Non-Domicile status benefits for foreigners
Non-domicile status is granted to individuals who have become tax residents of Cyprus but were not born on the island and have not resided there for 17 of the last 20 years. This is a key element of tax planning. Beginning in 2026, holders of this status will be completely exempt from paying the Special Contribution for Defense (SDC), which is a significant amount for ordinary residents.
For Non-Dom residents in Cyprus the tax is 0% on the following types of income:
- Dividends from companies anywhere in the world.
- Interest income (for example, interest on bank deposits or loans).
- Income from the sale of securities (shares, bonds and other financial instruments).
This makes Cyprus an ideal location for holding structures and individuals whose main capital operates in the financial sector or international business.
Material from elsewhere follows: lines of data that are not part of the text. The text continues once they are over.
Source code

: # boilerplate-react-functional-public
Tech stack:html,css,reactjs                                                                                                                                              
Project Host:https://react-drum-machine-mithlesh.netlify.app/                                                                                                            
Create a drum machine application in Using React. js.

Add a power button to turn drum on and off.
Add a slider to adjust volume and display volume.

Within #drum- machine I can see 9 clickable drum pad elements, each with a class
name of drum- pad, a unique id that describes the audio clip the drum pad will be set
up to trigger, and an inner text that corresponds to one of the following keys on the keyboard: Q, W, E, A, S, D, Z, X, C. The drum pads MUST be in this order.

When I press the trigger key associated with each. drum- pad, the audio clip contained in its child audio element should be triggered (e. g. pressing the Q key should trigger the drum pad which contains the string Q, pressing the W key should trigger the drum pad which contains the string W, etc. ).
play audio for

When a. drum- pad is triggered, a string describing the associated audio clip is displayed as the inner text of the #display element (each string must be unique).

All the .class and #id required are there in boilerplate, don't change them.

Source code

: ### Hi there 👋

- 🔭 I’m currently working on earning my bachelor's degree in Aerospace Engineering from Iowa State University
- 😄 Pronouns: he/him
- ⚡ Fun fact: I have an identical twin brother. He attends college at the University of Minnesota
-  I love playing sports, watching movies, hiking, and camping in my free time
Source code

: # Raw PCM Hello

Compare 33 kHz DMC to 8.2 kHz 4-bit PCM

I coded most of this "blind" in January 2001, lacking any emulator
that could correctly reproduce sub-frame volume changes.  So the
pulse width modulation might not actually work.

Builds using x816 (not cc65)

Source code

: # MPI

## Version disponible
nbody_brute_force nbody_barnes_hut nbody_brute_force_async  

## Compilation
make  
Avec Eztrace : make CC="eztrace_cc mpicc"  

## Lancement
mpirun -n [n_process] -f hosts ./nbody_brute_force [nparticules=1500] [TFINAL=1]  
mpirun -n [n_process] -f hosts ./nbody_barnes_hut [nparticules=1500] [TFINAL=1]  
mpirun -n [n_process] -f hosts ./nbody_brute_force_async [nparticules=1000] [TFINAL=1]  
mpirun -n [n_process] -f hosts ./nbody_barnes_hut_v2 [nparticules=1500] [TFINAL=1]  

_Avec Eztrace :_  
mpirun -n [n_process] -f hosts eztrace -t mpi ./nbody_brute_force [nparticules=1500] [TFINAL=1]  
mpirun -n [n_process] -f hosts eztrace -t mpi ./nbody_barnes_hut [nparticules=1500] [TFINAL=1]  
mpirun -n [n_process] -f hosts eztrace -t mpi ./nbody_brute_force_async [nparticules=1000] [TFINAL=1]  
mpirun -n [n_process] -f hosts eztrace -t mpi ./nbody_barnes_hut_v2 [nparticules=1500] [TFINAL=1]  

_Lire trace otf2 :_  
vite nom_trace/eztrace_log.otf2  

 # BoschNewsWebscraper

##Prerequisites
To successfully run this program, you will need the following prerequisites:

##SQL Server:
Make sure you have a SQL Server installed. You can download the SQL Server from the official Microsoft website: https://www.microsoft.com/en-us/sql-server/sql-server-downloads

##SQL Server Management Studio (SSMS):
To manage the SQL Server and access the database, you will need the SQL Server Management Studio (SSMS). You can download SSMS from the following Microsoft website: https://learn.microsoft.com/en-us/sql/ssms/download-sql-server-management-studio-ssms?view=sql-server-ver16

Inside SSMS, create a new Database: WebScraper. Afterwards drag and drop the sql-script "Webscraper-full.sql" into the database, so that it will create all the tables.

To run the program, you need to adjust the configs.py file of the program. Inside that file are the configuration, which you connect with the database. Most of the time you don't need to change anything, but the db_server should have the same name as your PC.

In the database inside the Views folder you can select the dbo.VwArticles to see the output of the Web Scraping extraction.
Worldwide Income Taxation and Salary Benefits
While investment income may be tax-exempt, active income (such as wages) is subject to progressive taxation. Since 2026, Cyprus has had an increased tax-exempt minimum of €22,000. Additional incentives are available for professionals relocating to the island. If their annual salary exceeds €55,000, they are entitled to a 50% income tax exemption for the first 17 years of employment in Cyprus. This makes the island a powerful magnet for top management and leading IT developers, whose net profits after tax are significantly higher than in Germany, France, or the UK.
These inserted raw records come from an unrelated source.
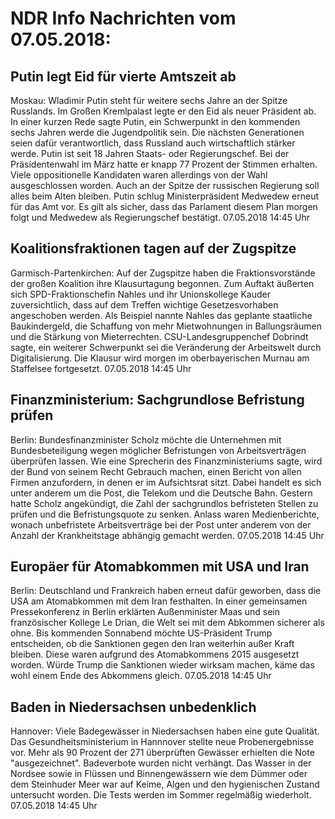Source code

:# NDR Info Nachrichten vom 07.05.2018:


## Putin legt Eid für vierte Amtszeit ab
Moskau:	Wladimir Putin steht für weitere sechs Jahre an der Spitze Russlands. Im Großen Kremlpalast legte er den Eid als neuer Präsident ab. In einer kurzen Rede sagte Putin, ein Schwerpunkt in den kommenden sechs Jahren werde die Jugendpolitik sein. Die nächsten Generationen seien dafür verantwortlich, dass Russland auch wirtschaftlich stärker werde. Putin ist seit 18 Jahren Staats- oder Regierungschef. Bei der Präsidentenwahl im März hatte er knapp 77 Prozent der Stimmen erhalten. Viele oppositionelle Kandidaten waren allerdings von der Wahl ausgeschlossen worden. Auch an der Spitze der russischen Regierung soll alles beim Alten bleiben. Putin schlug Ministerpräsident Medwedew erneut für das Amt vor. Es gilt als sicher, dass das Parlament diesem Plan morgen folgt und Medwedew als Regierungschef bestätigt. 07.05.2018 14:45 Uhr 

## Koalitionsfraktionen tagen auf der Zugspitze
Garmisch-Partenkirchen:  	Auf der Zugspitze haben die Fraktionsvorstände der großen Koalition ihre Klausurtagung begonnen. Zum Auftakt äußerten sich SPD-Fraktionschefin Nahles und ihr Unionskollege Kauder zuversichtlich, dass auf dem Treffen wichtige Gesetzesvorhaben angeschoben werden. Als Beispiel nannte Nahles das geplante staatliche Baukindergeld, die Schaffung von mehr Mietwohnungen in Ballungsräumen und die Stärkung von Mieterrechten. CSU-Landesgruppenchef Dobrindt sagte, ein weiterer Schwerpunkt sei die Veränderung der Arbeitswelt durch Digitalisierung. Die Klausur wird morgen im oberbayerischen Murnau am Staffelsee fortgesetzt. 07.05.2018 14:45 Uhr 

## Finanzministerium: Sachgrundlose Befristung prüfen
Berlin:	Bundesfinanzminister Scholz möchte die Unternehmen mit Bundesbeteiligung wegen möglicher Befristungen von Arbeitsverträgen überprüfen lassen. Wie eine Sprecherin des Finanzministeriums sagte, wird der Bund von seinem Recht Gebrauch machen, einen Bericht von allen Firmen anzufordern, in denen er im Aufsichtsrat sitzt. Dabei handelt es sich unter anderem um die Post, die Telekom und die Deutsche Bahn. Gestern hatte Scholz angekündigt, die Zahl der sachgrundlos befristeten Stellen zu prüfen und die Befristungsquote zu senken. Anlass waren Medienberichte, wonach unbefristete Arbeitsverträge bei der Post unter anderem von der Anzahl der Krankheitstage abhängig gemacht werden. 07.05.2018 14:45 Uhr 

## Europäer für Atomabkommen mit USA und Iran
Berlin:	Deutschland und Frankreich haben erneut dafür geworben, dass die USA am Atomabkommen mit dem Iran festhalten. In einer gemeinsamen Pressekonferenz in Berlin erklärten Außenminister Maas und sein französischer Kollege Le Drian, die Welt sei mit dem Abkommen sicherer als ohne. Bis kommenden Sonnabend möchte US-Präsident Trump entscheiden, ob die Sanktionen gegen den Iran weiterhin außer Kraft bleiben. Diese waren aufgrund des Atomabkommens 2015 ausgesetzt worden. Würde Trump die Sanktionen wieder wirksam machen, käme das wohl einem Ende des Abkommens gleich. 07.05.2018 14:45 Uhr 

## Baden in Niedersachsen unbedenklich
Hannover:	Viele Badegewässer in Niedersachsen haben eine gute Qualität. Das Gesundheitsministerium in Hannnover stellte neue Probenergebnisse vor. Mehr als 90 Prozent der 271 überprüften Gewässer erhielten die Note "ausgezeichnet". Badeverbote wurden nicht verhängt. Das Wasser in der Nordsee sowie in Flüssen und Binnengewässern wie dem Dümmer oder dem Steinhuder Meer war auf Keime, Algen und den hygienischen Zustand untersucht worden. Die Tests werden im Sommer regelmäßig wiederholt. 07.05.2018 14:45 Uhr 
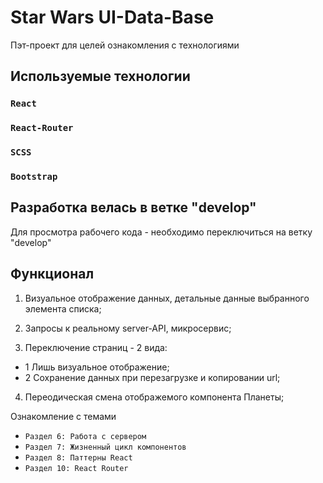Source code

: # Star Wars UI-Data-Base
Пэт-проект для целей ознакомления с технологиями

## Используемые технологии

### `React`
### `React-Router`
### `SCSS`
### `Bootstrap`

## Разработка велась в ветке "develop"

Для просмотра рабочего кода - необходимо переключиться на ветку "develop"

## Функционал

1) Визуальное отображение данных, детальные данные выбранного элемента списка;

2) Запросы к реальному server-API, микросервис;

3) Переключение страниц - 2 вида:
- 1 Лишь визуальное отображение;
- 2 Сохранение данных при перезагрузке и копировании url;

4) Переодическая смена отображемого компонента Планеты;

Ознакомление с темами
- `Раздел 6: Работа с сервером`
- `Раздел 7: Жизненный цикл компонентов`
- `Раздел 8: Паттерны React`
- `Раздел 10: React Router`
Contributions to the State Tax Institution: an exception to the tax holiday rules
It’s important to remember that non-domicile status does not exempt you from contributions to the General Health System (GESI). Even if you don’t pay special defense contribution (SDC) on dividends or interest, you are still required to pay a GESI contribution at a rate of 2.65% of such income. However, there is an annual limit: contributions are only charged on the first €180,000 of your total annual income. Anything above this threshold is exempt from health system contributions. This limit allows high-net-worth investors to accurately forecast their social security costs.
Registration procedure and annual confirmation
Tax residency and non-dom status are not granted automatically; they must be obtained through the Cyprus Tax Department. The process involves submitting forms, confirming lease or ownership of real estate, and providing proof of business activity on the island. Since 2026, Cyprus tax authorities have begun to more closely verify economic substance, so it is important to retain proof of travel, utility bills, and documents confirming the performance of duties as a company director or employee. It is recommended to obtain a Tax Residency Certificate annually, which serves as official confirmation of your status for tax authorities in other countries.
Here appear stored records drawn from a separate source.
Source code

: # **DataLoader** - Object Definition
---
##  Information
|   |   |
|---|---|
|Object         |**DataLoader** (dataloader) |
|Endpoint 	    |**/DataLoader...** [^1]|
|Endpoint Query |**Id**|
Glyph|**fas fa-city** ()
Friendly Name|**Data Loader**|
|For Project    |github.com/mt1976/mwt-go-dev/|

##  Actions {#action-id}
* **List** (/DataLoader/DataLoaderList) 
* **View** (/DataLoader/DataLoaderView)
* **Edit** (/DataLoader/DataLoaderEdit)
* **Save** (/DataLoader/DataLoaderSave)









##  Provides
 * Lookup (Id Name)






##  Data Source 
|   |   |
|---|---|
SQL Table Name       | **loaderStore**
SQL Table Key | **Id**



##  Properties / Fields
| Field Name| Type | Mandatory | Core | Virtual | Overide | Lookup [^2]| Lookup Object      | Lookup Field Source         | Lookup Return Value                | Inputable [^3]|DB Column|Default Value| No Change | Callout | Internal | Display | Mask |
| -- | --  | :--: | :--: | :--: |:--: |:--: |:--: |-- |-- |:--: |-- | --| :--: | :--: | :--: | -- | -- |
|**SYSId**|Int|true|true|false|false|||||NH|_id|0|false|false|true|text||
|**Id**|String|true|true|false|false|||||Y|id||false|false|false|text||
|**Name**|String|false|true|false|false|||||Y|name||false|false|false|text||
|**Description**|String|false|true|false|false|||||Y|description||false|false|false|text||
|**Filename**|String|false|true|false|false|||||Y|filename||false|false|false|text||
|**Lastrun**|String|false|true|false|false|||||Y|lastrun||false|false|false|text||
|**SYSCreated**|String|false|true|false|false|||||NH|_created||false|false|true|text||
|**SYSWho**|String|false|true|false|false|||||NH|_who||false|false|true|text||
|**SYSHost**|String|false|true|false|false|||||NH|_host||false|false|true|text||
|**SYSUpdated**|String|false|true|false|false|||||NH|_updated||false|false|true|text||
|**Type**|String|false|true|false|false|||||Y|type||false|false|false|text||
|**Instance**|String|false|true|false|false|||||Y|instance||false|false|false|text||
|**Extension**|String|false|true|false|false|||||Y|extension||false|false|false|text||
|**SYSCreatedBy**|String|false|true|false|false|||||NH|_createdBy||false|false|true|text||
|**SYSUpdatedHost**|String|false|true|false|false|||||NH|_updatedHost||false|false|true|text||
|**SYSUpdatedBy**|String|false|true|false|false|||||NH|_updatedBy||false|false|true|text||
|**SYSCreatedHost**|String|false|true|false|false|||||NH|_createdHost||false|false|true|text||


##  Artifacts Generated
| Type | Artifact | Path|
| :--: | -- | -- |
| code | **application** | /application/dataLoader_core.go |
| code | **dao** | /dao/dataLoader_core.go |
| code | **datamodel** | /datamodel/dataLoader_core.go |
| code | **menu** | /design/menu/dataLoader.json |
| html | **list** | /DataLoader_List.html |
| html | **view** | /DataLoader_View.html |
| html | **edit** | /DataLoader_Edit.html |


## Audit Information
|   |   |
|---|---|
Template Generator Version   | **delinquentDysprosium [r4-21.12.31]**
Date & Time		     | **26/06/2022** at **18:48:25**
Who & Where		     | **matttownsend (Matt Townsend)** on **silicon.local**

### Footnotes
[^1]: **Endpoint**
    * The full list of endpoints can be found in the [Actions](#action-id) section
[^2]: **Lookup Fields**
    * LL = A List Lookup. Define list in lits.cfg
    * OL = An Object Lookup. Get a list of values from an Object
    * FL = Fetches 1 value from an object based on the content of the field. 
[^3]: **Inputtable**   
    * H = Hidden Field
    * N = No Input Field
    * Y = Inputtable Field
Long-term planning and exit from status
Non-domicile status is granted for up to 17 years. This period is sufficient for implementing long-term investment strategies and accumulating capital under a virtually zero-tax regime. After this period, the resident is considered “domiciled” and begins paying taxes on a regular basis. However, even in this case, the Cypriot system remains competitive due to the absence of wealth, gift, and inheritance taxes. Careful transition planning and asset distribution within family structures allow for a high level of financial efficiency to be maintained even after the non-domicile tax exemption period ends.